9. Bölüm "Anlaşma"

73 1 2
                                    

"Ne kadar daha ayakta durmayı planlıyorsun?"

Dalmış gözlerle onu izlerken aniden aldığım soru ile irkildim. Çıplak parmak uçlarım birbirini ezerken sıkıntılı bir soluk alıp yanına yaklaştım. Oturduğu koltuk daire şeklinde olduğundan hemen karşısındaki yere geçmiştim.

"Ne işin var burada?"

"Senin dışarda ne işin var?"

Çatık kaşlarımla baktım ona. "Beni esir tutabileceğini düşünmen komik."

Arkasındaki korumalardan biri elini beline atarken Ares Yılan denen mutant şerefsiz elini kaldırıp onu durdurmuştu. İddialı gözlerle korumaya bakarken o dişlerini sıkmıştı.

İçten içe güldüm. Aptal herif.

"Düşünmedim; tuttum."

"Ben de kurtuldum."

"Evet, evimin amına koyarak."

Şımarık bir tavırla omuz silktim. "Bana ne ki?"

Bir an dudağı kıvrılacak gibi oldu ama kendini tuttu. Benden kaçmazdı. Hatta gözlerindeki parıltı bile oldukça belliydi.

En azından bana göre.

"Bu cesaretin kaynağı nedir?"

Sıkıntılı bir soluk aldım. Karşımda çok fazla insan olunca geriliyordum. Kısa bir an altı-yedi kişilik koruma grubuna bakıp ardından ona döndüm. Omuz silkip masanın altından parmaklarımla oynarken maalesef masa cam olduğu için ne yaptığım belli oluyordu.

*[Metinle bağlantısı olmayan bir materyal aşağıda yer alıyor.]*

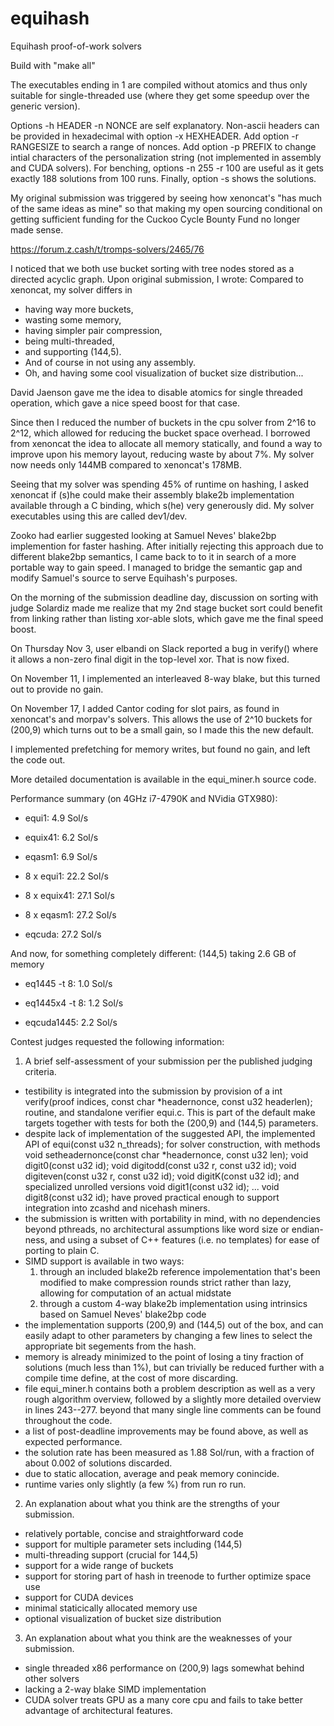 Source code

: # equihash
Equihash proof-of-work solvers

Build with "make all"

The executables ending in 1 are compiled without atomics and thus
only suitable for single-threaded use (where they get some speedup over the generic version).

Options -h HEADER -n NONCE are self explanatory.
Non-ascii headers can be provided in hexadecimal with option -x HEXHEADER.
Add option -r RANGESIZE to search a range of nonces.
Add option -p PREFIX to change intial characters of the personalization string (not implemented in assembly and CUDA solvers).
For benching, options -n 255 -r 100 are useful as it gets exactly 188 solutions from 100 runs.
Finally, option -s shows the solutions.

My original submission was triggered by seeing how xenoncat's
"has much of the same ideas as mine" so that making my open sourcing conditional
on getting sufficient funding for the Cuckoo Cycle Bounty Fund no longer made sense.

https://forum.z.cash/t/tromps-solvers/2465/76

I noticed that we both use bucket sorting with tree nodes stored as a directed acyclic graph.
Upon original submission, I wrote: Compared to xenoncat, my solver differs in
- having way more buckets,
- wasting some memory,
- having simpler pair compression,
- being multi-threaded,
- and supporting (144,5).
- And of course in not using any assembly.
- Oh, and having some cool visualization of bucket size distribution...

David Jaenson gave me the idea to disable atomics for single threaded operation,
which gave a nice speed boost for that case.

Since then I reduced the number of buckets in the cpu solver from 2^16 to 2^12,
which allowed for reducing the bucket space overhead. I borrowed from xenoncat
the idea to allocate all memory statically, and found a way to improve upon his memory layout,
reducing waste by about 7%. My solver now needs only 144MB compared to xenoncat's 178MB.

Seeing that my solver was spending 45% of runtime on hashing, I asked xenoncat if (s)he
could make their assembly blake2b implementation available through a C binding, which s(he)
very generously did. My solver executables using this are called dev1/dev.

Zooko had earlier suggested looking at Samuel Neves' blake2bp implemention for faster hashing.
After initially rejecting this approach due to different blake2bp semantics, I came back to 
to it in search of a more portable way to gain speed. I managed to bridge the semantic gap
and modify Samuel's source to serve Equihash's purposes.

On the morning of the submission deadline day, discussion on sorting with judge Solardiz
made me realize that my 2nd stage bucket sort could benefit from linking rather than listing
xor-able slots, which gave me the final speed boost.

On Thursday Nov 3, user elbandi on Slack reported a bug in verify() where it allows a non-zero
final digit in the top-level xor. That is now fixed.

On November 11, I implemented an interleaved 8-way blake, but this turned out to provide no gain.

On November 17, I added Cantor coding for slot pairs, as found in xenoncat's and morpav's solvers.
This allows the use of 2^10 buckets for (200,9) which turns out to be a small gain,
so I made this the new default.

I implemented prefetching for memory writes, but found no gain, and left the code out.

More detailed documentation is available in the equi_miner.h source code.

Performance summary (on 4GHz i7-4790K and NVidia GTX980):

- equi1:        4.9 Sol/s
- equix41:      6.2 Sol/s
- eqasm1:       6.9 Sol/s

- 8 x equi1:   22.2 Sol/s
- 8 x equix41: 27.1 Sol/s
- 8 x eqasm1:  27.2 Sol/s

- eqcuda:      27.2 Sol/s

And now, for something completely different: (144,5) taking 2.6 GB of memory

- eq1445   -t 8: 1.0 Sol/s
- eq1445x4 -t 8: 1.2 Sol/s

- eqcuda1445:    2.2 Sol/s

Contest judges requested the following information:

1. A brief self-assessment of your submission per the published judging criteria.

- testibility is integrated into the submission by provision of a 
    int verify(proof indices, const char *headernonce, const u32 headerlen);
  routine, and standalone verifier equi.c. This is part of the default make targets
  together with tests for both the (200,9) and (144,5) parameters.
- despite lack of implementation of the suggested API, the implemented API of
    equi(const u32 n_threads);
  for solver construction, with methods
    void setheadernonce(const char *headernonce, const u32 len);
    void digit0(const u32 id);
    void digitodd(const u32 r, const u32 id);
    void digiteven(const u32 r, const u32 id);
    void digitK(const u32 id);
  and specialized unrolled versions
    void digit1(const u32 id);
    ...
    void digit8(const u32 id);
  have proved practical enough to support integration into zcashd and nicehash miners.
- the submission is written with portability in mind, with no dependencies beyond pthreads,
  no architectural assumptions like word size or endian-ness, and using a subset of C++ features
  (i.e. no templates) for ease of porting to plain C.
- SIMD support is available in two ways:
  1) through an included blake2b reference impolementation that's been modified to make compression
     rounds strict rather than lazy, allowing for computation of an actual midstate
  2) through a custom 4-way blake2b implementation using intrinsics based on Samuel Neves' blake2bp code
- the implementation supports (200,9) and (144,5) out of the box, and can easily adapt to other
  parameters by changing a few lines to select the appropriate bit segements from the hash.
- memory is already minimized to the point of losing a tiny fraction of solutions (much less than 1%),
  but can trivially be reduced further with a compile time define, at the cost of more discarding.
- file equi_miner.h contains both a problem description as well as a very rough algorithm overview,
  followed by a slightly more detailed overview in lines 243--277. beyond that many single line
  comments can be found throughout the code.
- a list of post-deadline improvements may be found above, as well as expected performance.
- the solution rate has been measured as 1.88 Sol/run,
  with a fraction of about 0.002 of solutions discarded.
- due to static allocation, average and peak memory conincide.
- runtime varies only slightly (a few %) from run ro run.

2. An explanation about what you think are the strengths of your submission.

- relatively portable, concise and straightforward code
- support for multiple parameter sets including (144,5)
- multi-threading support (crucial for 144,5)
- support for a wide range of buckets
- support for storing part of hash in treenode to further optimize space use
- support for CUDA devices
- minimal staticically allocated memory use
- optional visualization of bucket size distribution

3. An explanation about what you think are the weaknesses of your submission.

- single threaded x86 performance on (200,9) lags somewhat behind other solvers
- lacking a 2-way blake SIMD implementation
- CUDA solver treats GPU as a many core cpu and fails to take better advantage of architectural
  features.
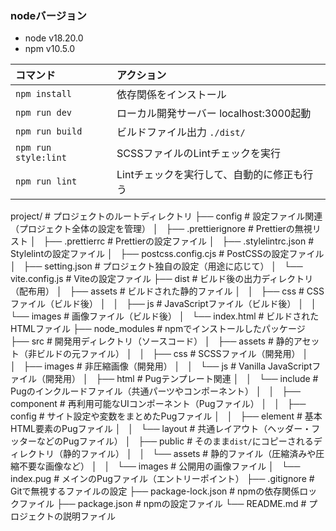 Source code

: ### nodeバージョン
- node v18.20.0
- npm v10.5.0


| コマンド                  | アクション                                       |
| :------------------------ | :----------------------------------------------- |
| `npm install`             | 依存関係をインストール                           |
| `npm run dev`             | ローカル開発サーバー localhost:3000起動          |
| `npm run build`           | ビルドファイル出力 `./dist/`                     |
| `npm run style:lint`      | SCSSファイルのLintチェックを実行                 |
| `npm run lint`            | Lintチェックを実行して、自動的に修正も行う       |


project/                 # プロジェクトのルートディレクトリ
├── config               # 設定ファイル関連（プロジェクト全体の設定を管理）
│   ├── .prettierignore    # Prettierの無視リスト
│   ├── .prettierrc        # Prettierの設定ファイル
│   ├── .stylelintrc.json  # Stylelintの設定ファイル
│   ├── postcss.config.cjs # PostCSSの設定ファイル
│   ├── setting.json       # プロジェクト独自の設定（用途に応じて）
│   └── vite.config.js     # Viteの設定ファイル
├── dist                 # ビルド後の出力ディレクトリ（配布用）
│   ├── assets           # ビルドされた静的ファイル
│   │   ├── css         # CSSファイル（ビルド後）
│   │   ├── js          # JavaScriptファイル（ビルド後）
│   │   └── images      # 画像ファイル（ビルド後）
│   └── index.html       # ビルドされたHTMLファイル
├── node_modules         # npmでインストールしたパッケージ
├── src                  # 開発用ディレクトリ（ソースコード）
│   ├── assets          # 静的アセット（非ビルドの元ファイル）
│   │   ├── css         # SCSSファイル（開発用）
│   │   ├── images      # 非圧縮画像（開発用）
│   │   └── js          # Vanilla JavaScriptファイル（開発用）
│   ├── html            # Pugテンプレート関連
│   │   └── include     # Pugのインクルードファイル（共通パーツやコンポーネント）
│   │       ├── component  # 再利用可能なUIコンポーネント（Pugファイル）
│   │       ├── config     # サイト設定や変数をまとめたPugファイル
│   │       ├── element    # 基本HTML要素のPugファイル
│   │       └── layout     # 共通レイアウト（ヘッダー・フッターなどのPugファイル）
│   ├── public           # そのまま`dist/`にコピーされるディレクトリ（静的ファイル）
│   │   └── assets       # 静的ファイル（圧縮済みや圧縮不要な画像など）
│   │       └── images   # 公開用の画像ファイル
│   └── index.pug        # メインのPugファイル（エントリーポイント）
├── .gitignore            # Gitで無視するファイルの設定
├── package-lock.json     # npmの依存関係ロックファイル
├── package.json          # npmの設定ファイル
└── README.md             # プロジェクトの説明ファイル

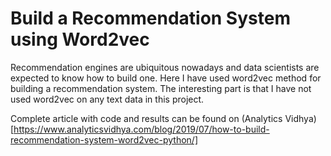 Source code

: # Build a Recommendation System using Word2vec

Recommendation engines are ubiquitous nowadays and data scientists are expected to know how to build one. Here I have used word2vec method for building a recommendation system. The interesting part is that I have not used word2vec on any text data in this project. 

Complete article with code and results can be found on (Analytics Vidhya)[https://www.analyticsvidhya.com/blog/2019/07/how-to-build-recommendation-system-word2vec-python/]
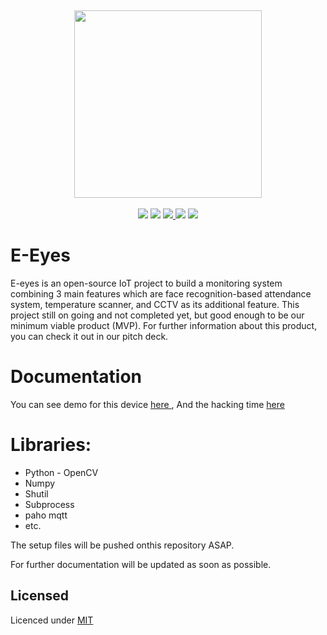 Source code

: <br><p align="center">
  <img src="https://github.com/felixfilipi/eEyes-Hackathon/blob/master/logo.jpg" width="300" height="300">
  <br><br><img src = "https://img.shields.io/tokei/lines/github/felixfilipi/eEyes-Hackathon?color=green">
  <img src = "https://img.shields.io/github/languages/count/felixfilipi/eEyes-Hackathon?color=red" >
  <a href="https://www.youtube.com/watch?v=bMadRFkAP9I">
   <img src="https://img.shields.io/twitter/url?label=Demo&logo=youtube&style=social&url=https%3A%2F%2Fwww.instagram.com%2Ffelix.filipi%2F">
  </a>
  <img src = "https://img.shields.io/github/languages/top/felixfilipi/eEyes-Hackathon">
  <img src = "https://img.shields.io/github/repo-size/felixfilipi/eEyes-Hackathon?color=yellow">

</p>

# E-Eyes

E-eyes is an open-source IoT project to build a monitoring system combining 3 main features which are face recognition-based attendance system, 
temperature scanner, and CCTV as its additional feature. This project still on going and not completed yet, but good enough to be our minimum viable product (MVP). For further information
about this product, you can check it out in our pitch deck.

# Documentation

You can see demo for this device <a href = "https://www.youtube.com/watch?v=bMadRFkAP9I"> here </a>, And the hacking time <a href = "https://www.youtube.com/watch?v=dHCOeMHmm3w"> here </a>

# Libraries:

* Python - OpenCV
* Numpy
* Shutil
* Subprocess
* paho mqtt
* etc.

The setup files will be pushed onthis repository ASAP.
  
For further documentation will be updated as soon as possible.

## Licensed
Licenced under [MIT](https://github.com/felixfilipi/eEyes-Hackathon/blob/master/LICENSE)
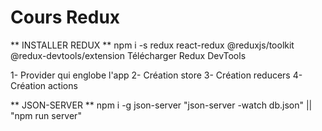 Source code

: # Cours Redux

** INSTALLER REDUX **
npm i -s redux react-redux @reduxjs/toolkit @redux-devtools/extension
Télécharger Redux DevTools

1- Provider qui englobe l'app
2- Création store
3- Création reducers
4- Création actions

** JSON-SERVER **
npm i -g json-server
"json-server -watch db.json" || "npm run server"
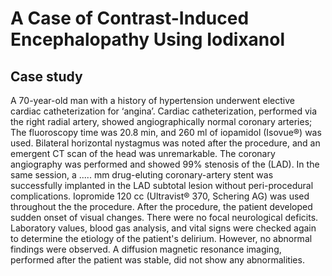 # A Case of Contrast-Induced Encephalopathy Using Iodixanol
## Case study
A 70-year-old man with a history of hypertension underwent elective cardiac catheterization for ‘angina’. 
Cardiac catheterization, performed via the right radial artery, showed angiographically normal coronary arteries; 
The fluoroscopy time was 20.8 min, and 260 ml of iopamidol (Isovue®) was used. 
Bilateral horizontal nystagmus was noted after the procedure, and an emergent CT scan of the head was unremarkable.
The coronary angiography was performed and showed 99% stenosis of the (LAD). 
In the same session, a ..... mm drug-eluting coronary-artery stent was successfully implanted in the LAD subtotal lesion without peri-procedural complications. 
Iopromide 120 cc (Ultravist® 370, Schering AG) was used throughout the the procedure. 
After the procedure, the patient developed sudden onset of visual changes. There were no focal neurological deficits. 
Laboratory values, blood gas analysis, and vital signs were checked again to determine the etiology of the patient's delirium.
However, no abnormal findings were observed. 
A diffusion magnetic resonance imaging, performed after the patient was stable, did not show any abnormalities. 

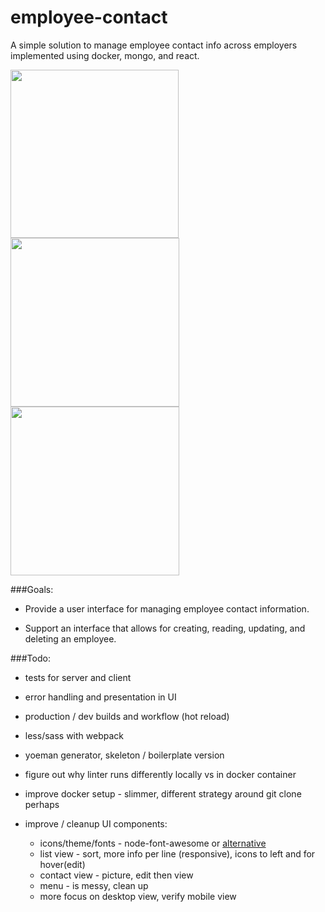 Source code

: # employee-contact
A simple solution to manage employee contact info across employers implemented using docker, mongo, and react.

<img src="https://cloud.githubusercontent.com/assets/1816471/15063802/28a677bc-131b-11e6-96e9-d970c960e926.png" width="269">
<img src="https://cloud.githubusercontent.com/assets/1816471/15063832/8c823596-131b-11e6-89dd-a27c2494afe9.png" width="270">
<img src="https://cloud.githubusercontent.com/assets/1816471/15063850/ba48a406-131b-11e6-8028-46c0b84b9532.png" width="270">

###Goals:

- Provide a user interface for managing employee contact information. 

- Support an interface that allows for creating, reading, updating, and deleting an employee.

###Todo:

- tests for server and client

- error handling and presentation in UI

- production / dev builds and workflow (hot reload)

- less/sass with webpack

- yoeman generator,  skeleton / boilerplate version

- figure out why linter runs differently locally vs in docker container

- improve docker setup - slimmer, different strategy around git clone perhaps

- improve / cleanup UI components:
  * icons/theme/fonts - node-font-awesome or [alternative](http://alternativeto.net/software/font-awesome/?sort=recentlikes)
  * list view - sort, more info per line (responsive), icons to left and for hover(edit)
  * contact view - picture, edit then view
  * menu - is messy, clean up
  * more focus on desktop view, verify mobile view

O, önce ellerime sonra da bana bakmıştı. Tek kaşı havaya kalkarken birkaç saniye daha beni izleyip nefesini bıraktı. "Hepiniz dışarı çıkın."

"Ama abi-"

"Lafımı ikiletecek misin?"

Adam korkuyla başını iki yana salladı. Resmen titremişti, Ares Yılan'ın bakışları altında. Keşke bu kadar güçlü olabilseydim.

Herkes apar topar dışarı çıkarken ortamda ikimiz kalana kadar başımı kaldırmadım. Sonrasında da kaldırmadım gerçi.

"Konuşmada insanların yüzüne bakılır. Nefret ediyorum bu bakmamalarından."

Omuz silkip çok kısa bir an ona baktım. Ardından yine gözlerim ellerime gitmişti. "Konuşmuyorum ki ben." Sesim narin çıkınca boğazımı temizledim. "Konuşan sensin."

"Öyle mi?" Sesi yumuşak çıkınca dudaklarımı ısırdım. Umarım fark ettiğim şey yalandır.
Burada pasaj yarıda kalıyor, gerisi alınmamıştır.